His father shrugged. “I don’t know what to think. I put Vince on it, and he can’t find a trace.”

“Vince?” Jake rolled his eyes skyward. This just kept getting worse. Vince had been his father’s right-hand man on the force for twenty-five years. He was loyal to a fault, a good guy from the get-go, but not exactly the sharpest knife in the drawer, even on his best days before he went deaf and had one knee and a hip replaced. Not exactly an ace investigator. “Dad, Vince retired six or seven years ago. What are you doing bringing him in on this?”

“He’s my friend. I can trust him,” he replied. “You got a problem with that?”

“No, of course not, but…” But now the leading candidate for First Deputy Superintendent of Police was not only conducting some kind of secret personal investigation concerning allegations of blackmail and professional misconduct, but he was also involving other people. Other people like Vince, who could stumble into all sorts of trouble. Carefully Jake asked, “You’re not using department resources to do this, are you?”

All he got in response was a very dark look.

“Okay, forget I asked.” Jake sighed. “But if she’s gone, why isn’t this over?”

“’Cause I’m worried, okay? What if she’s laying low till she can blow the story? Or plotting some new strategy? Or something worse?” He shuddered. “I need to know.

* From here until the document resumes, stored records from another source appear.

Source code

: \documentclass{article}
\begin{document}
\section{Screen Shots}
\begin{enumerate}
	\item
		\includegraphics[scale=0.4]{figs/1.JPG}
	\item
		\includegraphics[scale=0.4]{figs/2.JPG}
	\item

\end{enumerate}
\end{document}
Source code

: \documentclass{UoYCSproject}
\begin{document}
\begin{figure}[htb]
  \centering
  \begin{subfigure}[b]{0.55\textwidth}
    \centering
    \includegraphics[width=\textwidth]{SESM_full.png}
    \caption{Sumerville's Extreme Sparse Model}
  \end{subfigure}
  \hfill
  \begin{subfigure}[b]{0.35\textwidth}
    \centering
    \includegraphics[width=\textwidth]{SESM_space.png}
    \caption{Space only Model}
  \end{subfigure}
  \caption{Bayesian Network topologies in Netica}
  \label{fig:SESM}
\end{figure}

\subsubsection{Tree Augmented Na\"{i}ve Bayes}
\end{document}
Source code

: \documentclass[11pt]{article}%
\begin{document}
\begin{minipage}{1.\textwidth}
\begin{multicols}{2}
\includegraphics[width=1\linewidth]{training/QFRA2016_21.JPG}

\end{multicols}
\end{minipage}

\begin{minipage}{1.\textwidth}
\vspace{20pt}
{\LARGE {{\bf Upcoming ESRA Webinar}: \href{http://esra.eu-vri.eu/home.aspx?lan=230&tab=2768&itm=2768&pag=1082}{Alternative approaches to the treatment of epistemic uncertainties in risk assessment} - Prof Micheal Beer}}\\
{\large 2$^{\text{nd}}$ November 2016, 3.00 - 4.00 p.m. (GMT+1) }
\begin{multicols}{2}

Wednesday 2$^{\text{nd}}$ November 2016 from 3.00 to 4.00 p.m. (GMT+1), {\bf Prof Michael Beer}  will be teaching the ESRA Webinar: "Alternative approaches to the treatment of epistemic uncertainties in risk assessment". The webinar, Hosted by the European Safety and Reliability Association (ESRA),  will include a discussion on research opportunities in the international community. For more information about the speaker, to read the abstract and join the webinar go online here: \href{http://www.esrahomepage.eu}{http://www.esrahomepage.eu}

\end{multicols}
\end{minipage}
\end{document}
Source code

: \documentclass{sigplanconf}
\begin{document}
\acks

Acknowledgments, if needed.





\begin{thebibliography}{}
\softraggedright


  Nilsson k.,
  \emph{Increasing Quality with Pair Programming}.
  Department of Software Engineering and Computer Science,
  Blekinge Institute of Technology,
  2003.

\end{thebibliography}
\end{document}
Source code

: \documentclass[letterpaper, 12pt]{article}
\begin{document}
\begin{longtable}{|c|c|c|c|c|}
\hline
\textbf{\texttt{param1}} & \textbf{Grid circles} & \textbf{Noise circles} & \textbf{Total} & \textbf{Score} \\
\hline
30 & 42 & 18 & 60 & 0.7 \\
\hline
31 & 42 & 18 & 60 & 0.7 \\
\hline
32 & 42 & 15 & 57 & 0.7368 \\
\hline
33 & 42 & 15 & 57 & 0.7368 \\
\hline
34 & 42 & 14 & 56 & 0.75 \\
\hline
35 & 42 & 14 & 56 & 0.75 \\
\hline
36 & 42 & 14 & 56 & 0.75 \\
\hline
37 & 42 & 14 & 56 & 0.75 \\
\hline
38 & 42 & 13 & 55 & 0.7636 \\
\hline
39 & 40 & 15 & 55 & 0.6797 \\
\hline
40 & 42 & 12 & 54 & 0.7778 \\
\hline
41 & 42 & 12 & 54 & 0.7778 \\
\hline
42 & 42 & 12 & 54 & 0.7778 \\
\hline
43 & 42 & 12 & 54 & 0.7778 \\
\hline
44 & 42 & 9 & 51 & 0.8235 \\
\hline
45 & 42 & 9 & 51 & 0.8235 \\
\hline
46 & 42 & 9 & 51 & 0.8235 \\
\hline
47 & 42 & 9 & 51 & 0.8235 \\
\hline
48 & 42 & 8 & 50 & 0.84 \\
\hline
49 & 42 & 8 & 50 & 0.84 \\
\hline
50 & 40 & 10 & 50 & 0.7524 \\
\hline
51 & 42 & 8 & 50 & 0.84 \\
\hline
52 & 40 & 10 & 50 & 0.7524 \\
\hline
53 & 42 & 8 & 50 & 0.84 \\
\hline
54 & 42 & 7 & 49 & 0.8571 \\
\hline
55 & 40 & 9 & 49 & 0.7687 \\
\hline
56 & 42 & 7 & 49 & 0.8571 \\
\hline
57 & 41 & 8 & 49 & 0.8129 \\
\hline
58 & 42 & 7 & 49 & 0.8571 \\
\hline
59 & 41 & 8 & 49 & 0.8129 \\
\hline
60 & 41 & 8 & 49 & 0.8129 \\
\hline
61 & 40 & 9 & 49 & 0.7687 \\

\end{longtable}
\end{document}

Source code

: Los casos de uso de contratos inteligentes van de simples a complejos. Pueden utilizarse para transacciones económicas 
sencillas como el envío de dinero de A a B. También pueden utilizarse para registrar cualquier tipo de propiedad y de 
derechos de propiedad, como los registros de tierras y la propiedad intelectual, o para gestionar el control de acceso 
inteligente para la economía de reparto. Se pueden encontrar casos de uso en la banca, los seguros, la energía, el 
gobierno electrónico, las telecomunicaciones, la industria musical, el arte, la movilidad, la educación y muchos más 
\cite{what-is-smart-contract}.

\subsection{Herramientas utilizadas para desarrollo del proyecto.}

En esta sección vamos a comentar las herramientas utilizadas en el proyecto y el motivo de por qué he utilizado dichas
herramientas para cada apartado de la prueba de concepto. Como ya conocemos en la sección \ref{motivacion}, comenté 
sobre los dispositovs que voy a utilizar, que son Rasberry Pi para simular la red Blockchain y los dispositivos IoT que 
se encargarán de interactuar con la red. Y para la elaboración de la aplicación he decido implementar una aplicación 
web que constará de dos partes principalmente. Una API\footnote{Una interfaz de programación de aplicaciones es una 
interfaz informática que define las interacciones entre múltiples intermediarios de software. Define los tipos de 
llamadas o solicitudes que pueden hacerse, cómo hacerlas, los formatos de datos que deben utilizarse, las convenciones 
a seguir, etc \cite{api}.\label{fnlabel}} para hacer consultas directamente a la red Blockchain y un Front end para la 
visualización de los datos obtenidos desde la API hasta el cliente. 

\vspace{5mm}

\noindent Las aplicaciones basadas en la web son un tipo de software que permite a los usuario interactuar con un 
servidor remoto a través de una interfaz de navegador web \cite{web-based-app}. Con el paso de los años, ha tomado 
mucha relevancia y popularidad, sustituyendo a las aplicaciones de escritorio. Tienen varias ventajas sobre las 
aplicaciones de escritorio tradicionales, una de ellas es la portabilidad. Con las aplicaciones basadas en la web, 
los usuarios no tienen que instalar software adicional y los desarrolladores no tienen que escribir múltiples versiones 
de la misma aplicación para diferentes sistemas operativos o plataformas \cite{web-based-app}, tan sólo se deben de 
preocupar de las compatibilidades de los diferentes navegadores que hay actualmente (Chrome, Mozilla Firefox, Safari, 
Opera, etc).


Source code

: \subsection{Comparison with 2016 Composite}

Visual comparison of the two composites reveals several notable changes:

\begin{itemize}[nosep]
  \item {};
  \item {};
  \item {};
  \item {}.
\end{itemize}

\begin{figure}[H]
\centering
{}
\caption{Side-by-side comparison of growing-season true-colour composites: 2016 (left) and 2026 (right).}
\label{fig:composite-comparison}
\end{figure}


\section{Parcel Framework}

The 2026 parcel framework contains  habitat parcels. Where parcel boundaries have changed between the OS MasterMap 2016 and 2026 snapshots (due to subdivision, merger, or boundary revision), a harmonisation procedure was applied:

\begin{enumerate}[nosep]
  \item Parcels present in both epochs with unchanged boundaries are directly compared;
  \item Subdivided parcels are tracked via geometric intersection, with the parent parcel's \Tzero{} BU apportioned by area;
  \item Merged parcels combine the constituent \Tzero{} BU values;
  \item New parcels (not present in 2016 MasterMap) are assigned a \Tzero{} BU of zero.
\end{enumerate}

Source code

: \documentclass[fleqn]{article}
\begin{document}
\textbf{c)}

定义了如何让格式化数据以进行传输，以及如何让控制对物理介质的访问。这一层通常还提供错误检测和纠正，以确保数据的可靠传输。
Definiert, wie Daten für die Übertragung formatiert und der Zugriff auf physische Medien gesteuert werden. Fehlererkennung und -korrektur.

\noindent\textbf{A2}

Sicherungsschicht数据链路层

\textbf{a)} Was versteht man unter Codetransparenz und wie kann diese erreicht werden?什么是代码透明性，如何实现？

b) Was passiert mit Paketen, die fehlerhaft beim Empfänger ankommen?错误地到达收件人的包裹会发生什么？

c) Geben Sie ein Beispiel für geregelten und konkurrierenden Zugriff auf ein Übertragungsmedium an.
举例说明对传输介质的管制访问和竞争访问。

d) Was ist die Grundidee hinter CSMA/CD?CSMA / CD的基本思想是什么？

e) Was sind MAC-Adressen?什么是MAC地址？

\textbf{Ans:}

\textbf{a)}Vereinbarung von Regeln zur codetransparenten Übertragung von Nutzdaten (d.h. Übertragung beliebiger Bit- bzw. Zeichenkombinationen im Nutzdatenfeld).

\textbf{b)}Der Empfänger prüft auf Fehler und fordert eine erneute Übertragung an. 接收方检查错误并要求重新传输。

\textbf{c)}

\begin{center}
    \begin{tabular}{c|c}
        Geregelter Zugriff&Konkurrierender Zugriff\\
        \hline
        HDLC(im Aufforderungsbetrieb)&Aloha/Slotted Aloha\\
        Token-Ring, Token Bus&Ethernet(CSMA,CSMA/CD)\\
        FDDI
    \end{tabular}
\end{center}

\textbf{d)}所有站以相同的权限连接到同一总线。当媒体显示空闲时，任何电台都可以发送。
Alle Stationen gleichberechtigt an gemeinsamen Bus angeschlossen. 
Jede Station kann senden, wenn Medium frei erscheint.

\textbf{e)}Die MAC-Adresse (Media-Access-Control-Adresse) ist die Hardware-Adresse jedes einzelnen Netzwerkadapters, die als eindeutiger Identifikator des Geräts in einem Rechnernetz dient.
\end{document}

Now.”

“And what is it you want me to do?” Jake asked slowly, dreading the answer.

“I know you’ve got a couple of weeks off. And your profile is a lot lower than mine.” He paused. Jake knew what was coming. Not that that made it any more appetizing. “I got a real bad feeling about this, like she’s out there somewhere waiting to strike. Or that she was consorting with a more dangerous class of perp and got herself offed or something. You gotta find her and make this go away before she can cause any more trouble.”

“Dad, I…” I don’t want to get knee-deep in this mess. I want to go on vacation. I want to go fishing with my brothers, as planned. But he was the responsible one, the one who never said no. Too late to start having the good sense to decline now.

“Did you think about asking Sean?” he tried, clutching at one last straw. “He’s the detective, not me. He’s the one with…” What had the papers said? Sean had cracked a couple of supposedly uncrackable cases and gained a reputation rather quickly. Sean, who never wanted to be a cop in the first place, had been promoted to detective in spite of himself. Jake smiled. Funny how that turned out. He couldn’t quite keep the sarcasm out of his voice when he said, “According to the press releases, Sean’s the one with the uncanny instinct for the truth.”